イスラム教徒が日中の飲食を断つラマダンが13日から中東などの多くの国で始まります。

ラマダン期間中は、多くの人出が予想され、各国はモスクでの礼拝や日没後の食事の集いを制限するなど新型コロナウイルスの感染拡大への警戒を強めています。

ラマダンは、およそ1か月にわたって日中の飲食を断つことで知られるイスラム教の重要な宗教行事で、中東などの多くの国で13日から始まります。

例年は、モスクでの礼拝や日没後の食事に多くの人が集まりますが、各国では礼拝や飲食店を利用できる人数が制限されるなど、ことしも新型コロナウイルスの感染拡大を防ぐための措置がとられています。

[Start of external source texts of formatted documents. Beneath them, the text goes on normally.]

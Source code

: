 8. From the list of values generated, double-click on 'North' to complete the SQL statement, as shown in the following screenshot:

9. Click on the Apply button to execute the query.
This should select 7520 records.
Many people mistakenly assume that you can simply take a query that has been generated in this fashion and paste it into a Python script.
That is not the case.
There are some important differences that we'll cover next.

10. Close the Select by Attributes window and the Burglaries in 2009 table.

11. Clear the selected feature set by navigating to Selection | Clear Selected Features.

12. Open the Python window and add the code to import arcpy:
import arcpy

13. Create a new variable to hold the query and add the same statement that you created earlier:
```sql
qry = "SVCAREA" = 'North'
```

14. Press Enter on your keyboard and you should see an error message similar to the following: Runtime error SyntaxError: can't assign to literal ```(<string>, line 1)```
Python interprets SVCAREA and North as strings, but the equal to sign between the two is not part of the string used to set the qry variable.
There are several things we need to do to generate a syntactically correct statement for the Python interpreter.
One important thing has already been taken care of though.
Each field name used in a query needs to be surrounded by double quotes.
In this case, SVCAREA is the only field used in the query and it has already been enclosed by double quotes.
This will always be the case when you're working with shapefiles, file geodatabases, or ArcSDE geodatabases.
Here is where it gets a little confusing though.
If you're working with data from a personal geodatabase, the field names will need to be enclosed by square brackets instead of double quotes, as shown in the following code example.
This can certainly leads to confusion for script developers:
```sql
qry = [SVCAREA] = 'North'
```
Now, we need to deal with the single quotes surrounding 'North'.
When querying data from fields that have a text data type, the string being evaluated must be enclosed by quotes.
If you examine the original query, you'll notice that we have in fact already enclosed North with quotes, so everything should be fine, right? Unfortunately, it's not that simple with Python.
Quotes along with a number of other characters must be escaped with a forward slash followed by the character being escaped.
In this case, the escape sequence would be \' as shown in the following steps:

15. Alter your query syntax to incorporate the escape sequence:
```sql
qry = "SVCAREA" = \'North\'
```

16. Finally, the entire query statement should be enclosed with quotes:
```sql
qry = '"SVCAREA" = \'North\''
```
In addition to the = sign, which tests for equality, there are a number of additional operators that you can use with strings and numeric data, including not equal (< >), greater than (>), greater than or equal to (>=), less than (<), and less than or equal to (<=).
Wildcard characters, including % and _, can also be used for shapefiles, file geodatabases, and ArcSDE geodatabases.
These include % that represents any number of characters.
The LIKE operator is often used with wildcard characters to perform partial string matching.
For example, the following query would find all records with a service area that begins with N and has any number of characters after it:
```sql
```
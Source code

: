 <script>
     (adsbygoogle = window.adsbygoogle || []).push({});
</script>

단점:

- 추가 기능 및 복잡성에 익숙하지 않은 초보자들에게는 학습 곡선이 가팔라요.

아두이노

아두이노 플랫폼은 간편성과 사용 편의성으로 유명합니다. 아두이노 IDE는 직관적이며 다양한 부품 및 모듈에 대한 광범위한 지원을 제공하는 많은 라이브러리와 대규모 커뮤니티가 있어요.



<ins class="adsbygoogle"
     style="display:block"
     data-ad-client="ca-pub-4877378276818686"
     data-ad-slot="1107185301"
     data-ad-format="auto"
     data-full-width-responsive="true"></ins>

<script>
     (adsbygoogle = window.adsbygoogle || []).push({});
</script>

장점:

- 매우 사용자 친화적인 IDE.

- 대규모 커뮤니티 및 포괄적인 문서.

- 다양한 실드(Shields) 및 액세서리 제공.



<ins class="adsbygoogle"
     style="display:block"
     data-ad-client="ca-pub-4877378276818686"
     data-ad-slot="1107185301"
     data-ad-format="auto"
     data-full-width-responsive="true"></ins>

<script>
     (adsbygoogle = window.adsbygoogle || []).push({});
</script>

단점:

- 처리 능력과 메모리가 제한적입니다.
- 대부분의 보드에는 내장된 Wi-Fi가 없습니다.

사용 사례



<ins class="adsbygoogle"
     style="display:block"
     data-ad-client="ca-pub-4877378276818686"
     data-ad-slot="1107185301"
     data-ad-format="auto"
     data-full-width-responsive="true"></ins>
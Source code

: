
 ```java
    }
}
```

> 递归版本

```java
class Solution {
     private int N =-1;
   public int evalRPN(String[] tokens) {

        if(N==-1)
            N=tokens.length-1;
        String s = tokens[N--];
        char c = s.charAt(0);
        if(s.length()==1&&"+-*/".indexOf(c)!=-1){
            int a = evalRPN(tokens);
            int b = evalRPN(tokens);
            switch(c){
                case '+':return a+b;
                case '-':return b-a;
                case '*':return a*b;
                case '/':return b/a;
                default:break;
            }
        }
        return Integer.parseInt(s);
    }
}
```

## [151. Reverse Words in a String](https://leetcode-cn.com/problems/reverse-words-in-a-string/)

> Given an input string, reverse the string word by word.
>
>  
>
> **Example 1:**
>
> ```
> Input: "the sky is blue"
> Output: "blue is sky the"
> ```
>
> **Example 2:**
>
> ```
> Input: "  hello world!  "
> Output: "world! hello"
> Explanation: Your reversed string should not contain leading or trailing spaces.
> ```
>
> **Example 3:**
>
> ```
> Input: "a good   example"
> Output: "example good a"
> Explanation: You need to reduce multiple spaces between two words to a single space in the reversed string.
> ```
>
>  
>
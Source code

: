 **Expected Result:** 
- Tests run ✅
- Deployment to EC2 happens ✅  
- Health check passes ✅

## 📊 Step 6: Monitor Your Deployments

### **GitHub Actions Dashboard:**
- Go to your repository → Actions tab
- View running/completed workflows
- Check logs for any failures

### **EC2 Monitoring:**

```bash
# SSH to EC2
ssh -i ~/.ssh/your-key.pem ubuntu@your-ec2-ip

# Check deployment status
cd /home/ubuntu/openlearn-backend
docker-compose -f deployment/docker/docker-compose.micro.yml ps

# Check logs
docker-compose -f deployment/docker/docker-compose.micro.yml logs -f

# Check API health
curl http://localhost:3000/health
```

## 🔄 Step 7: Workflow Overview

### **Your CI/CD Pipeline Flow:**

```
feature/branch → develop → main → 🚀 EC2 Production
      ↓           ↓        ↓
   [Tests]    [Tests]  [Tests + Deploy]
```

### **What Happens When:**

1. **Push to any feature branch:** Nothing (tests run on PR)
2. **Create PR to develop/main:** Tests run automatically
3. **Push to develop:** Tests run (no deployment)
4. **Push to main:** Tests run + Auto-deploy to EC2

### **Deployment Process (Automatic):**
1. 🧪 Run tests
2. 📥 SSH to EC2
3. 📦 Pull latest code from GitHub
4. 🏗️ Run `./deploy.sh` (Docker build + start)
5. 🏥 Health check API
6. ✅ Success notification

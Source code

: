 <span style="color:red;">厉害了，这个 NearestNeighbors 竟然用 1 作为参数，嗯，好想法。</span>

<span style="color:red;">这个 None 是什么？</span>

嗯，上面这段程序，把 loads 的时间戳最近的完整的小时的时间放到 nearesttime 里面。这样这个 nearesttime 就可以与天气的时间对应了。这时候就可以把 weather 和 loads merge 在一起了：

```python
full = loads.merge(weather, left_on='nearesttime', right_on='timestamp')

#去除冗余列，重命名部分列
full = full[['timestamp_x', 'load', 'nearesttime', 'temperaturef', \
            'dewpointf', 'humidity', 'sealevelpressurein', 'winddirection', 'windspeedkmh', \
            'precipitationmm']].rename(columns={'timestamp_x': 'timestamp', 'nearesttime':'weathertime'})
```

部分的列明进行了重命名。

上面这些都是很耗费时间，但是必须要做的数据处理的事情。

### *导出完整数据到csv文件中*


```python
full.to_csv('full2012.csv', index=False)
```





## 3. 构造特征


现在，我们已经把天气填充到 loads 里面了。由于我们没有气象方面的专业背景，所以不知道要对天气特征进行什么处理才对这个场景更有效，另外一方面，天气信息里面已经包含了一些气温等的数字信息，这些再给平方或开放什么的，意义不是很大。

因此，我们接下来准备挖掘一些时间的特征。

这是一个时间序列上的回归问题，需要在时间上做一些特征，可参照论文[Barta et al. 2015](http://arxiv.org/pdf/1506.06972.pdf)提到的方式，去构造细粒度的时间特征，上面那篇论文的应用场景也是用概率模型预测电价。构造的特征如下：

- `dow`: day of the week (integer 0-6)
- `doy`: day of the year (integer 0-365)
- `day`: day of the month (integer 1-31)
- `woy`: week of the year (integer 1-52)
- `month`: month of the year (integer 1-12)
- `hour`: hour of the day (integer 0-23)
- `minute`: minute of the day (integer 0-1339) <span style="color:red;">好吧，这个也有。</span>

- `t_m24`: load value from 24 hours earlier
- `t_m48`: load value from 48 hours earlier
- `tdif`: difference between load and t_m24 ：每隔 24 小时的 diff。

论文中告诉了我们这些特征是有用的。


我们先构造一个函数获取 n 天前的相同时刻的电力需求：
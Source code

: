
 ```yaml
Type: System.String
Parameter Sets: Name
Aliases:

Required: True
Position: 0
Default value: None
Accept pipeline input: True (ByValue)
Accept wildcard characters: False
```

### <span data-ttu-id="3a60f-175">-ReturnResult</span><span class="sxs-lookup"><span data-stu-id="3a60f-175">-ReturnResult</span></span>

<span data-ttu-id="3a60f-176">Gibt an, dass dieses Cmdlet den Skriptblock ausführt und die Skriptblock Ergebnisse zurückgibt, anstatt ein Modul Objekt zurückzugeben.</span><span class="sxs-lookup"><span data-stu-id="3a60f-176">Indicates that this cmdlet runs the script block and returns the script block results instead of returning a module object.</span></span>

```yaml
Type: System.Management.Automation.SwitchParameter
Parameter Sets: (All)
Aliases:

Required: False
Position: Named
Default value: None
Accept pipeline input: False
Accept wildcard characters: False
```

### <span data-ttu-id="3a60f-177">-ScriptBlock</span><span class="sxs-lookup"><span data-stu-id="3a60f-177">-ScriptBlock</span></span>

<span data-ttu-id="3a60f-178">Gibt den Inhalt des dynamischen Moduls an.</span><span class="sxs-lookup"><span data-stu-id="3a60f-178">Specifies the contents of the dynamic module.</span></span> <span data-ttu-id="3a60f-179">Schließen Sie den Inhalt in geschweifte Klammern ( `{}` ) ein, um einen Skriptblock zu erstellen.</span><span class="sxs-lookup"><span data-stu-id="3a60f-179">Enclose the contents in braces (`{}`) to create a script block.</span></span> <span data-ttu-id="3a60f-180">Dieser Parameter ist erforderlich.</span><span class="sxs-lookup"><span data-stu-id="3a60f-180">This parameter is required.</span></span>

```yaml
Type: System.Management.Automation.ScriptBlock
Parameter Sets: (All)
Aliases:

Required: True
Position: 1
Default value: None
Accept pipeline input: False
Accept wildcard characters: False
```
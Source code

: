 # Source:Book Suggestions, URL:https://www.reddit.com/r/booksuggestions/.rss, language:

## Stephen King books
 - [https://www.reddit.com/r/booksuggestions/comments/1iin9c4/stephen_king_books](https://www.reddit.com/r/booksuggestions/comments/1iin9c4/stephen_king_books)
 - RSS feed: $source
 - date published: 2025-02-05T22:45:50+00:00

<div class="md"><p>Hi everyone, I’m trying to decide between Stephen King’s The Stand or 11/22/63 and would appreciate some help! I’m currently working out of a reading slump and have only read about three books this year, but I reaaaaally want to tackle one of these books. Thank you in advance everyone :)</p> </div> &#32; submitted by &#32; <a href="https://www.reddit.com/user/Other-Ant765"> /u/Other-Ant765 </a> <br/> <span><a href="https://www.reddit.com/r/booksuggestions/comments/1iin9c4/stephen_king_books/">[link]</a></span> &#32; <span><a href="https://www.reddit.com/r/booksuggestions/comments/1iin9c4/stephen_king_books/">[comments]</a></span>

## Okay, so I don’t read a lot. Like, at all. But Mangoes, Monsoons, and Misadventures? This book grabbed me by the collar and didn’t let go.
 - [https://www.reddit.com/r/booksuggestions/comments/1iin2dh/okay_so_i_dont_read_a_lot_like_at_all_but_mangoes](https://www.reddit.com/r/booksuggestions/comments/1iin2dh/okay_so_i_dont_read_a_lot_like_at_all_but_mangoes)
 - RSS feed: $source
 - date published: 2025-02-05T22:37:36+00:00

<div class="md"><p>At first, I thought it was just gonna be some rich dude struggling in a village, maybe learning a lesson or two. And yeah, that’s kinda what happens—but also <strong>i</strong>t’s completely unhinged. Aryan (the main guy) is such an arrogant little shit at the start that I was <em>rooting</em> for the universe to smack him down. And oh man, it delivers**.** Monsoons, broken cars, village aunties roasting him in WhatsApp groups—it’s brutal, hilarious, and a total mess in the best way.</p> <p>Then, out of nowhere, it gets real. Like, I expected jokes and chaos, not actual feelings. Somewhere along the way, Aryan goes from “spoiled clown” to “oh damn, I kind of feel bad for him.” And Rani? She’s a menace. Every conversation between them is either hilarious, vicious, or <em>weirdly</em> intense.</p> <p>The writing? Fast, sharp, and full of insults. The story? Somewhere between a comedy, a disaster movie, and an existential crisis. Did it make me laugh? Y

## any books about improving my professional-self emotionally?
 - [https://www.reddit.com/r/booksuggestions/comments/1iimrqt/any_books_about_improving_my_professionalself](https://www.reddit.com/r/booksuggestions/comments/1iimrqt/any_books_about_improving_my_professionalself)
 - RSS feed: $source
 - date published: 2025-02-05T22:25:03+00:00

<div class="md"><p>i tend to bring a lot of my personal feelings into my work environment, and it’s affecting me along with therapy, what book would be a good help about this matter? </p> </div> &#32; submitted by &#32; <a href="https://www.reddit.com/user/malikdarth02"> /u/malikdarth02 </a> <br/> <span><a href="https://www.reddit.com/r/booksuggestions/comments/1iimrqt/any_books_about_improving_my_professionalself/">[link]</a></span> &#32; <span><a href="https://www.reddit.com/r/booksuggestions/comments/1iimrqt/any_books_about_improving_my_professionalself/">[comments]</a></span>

このうちUAE=アラブ首長国連邦のドバイにあるモスクでは、ラマダン入り前の12日夜、特別な礼拝が男性のみ30分間だけ認められました。

モスクを訪れた男性は「制限がある中でもラマダンの礼拝ができてよかったです。世界中で広がるコロナウイルスの感染が終息に向かうよう神に祈りました」と話していました。
このモスクでは感染を警戒して礼拝に来られない人に向けてインターネットでも礼拝の様子をライブで配信していました。

中東では感染が拡大傾向にある国も多く、ラマダン期間中は、人出が増えるだけに、各国は感染拡大への警戒を強めています。

トルコでは去年に続きモスクでの礼拝が禁止に

一方、中東のトルコでは、変異した新型コロナウイルスの感染が急速に拡大しているため、去年に続いてモスクでの礼拝が禁止されました。

イスタンブールに住むシリア難民のムハンマド・ムネムさんはラマダン入り前の12日夜は自宅で家族だけで静かに礼拝を行いました。

母国のシリアの混乱が10年をすぎてもおさまらず、コロナ禍で現在、失業しているムネムさんにとってラマダンはイスラム教徒の連帯感を感じて心が慰められる機会だったと言います。

しかし、モスクでの礼拝に加え、日没後の集団での食事も禁じられ、ムネムさんは「日没後の食事をみんなでとり、親戚や友人と時間を過ごす、ふだんのラマダンとは違い、大切なものが欠けていると感じます」と話していました。

トルコでは12日、1日の感染者が5万4000人を超え、そのおよそ85%が変異した新型コロナウイルスに感染しているということで、政府が近く、ラマダン期間中の商業活動や外出をさらに制限する可能性が取り沙汰されています。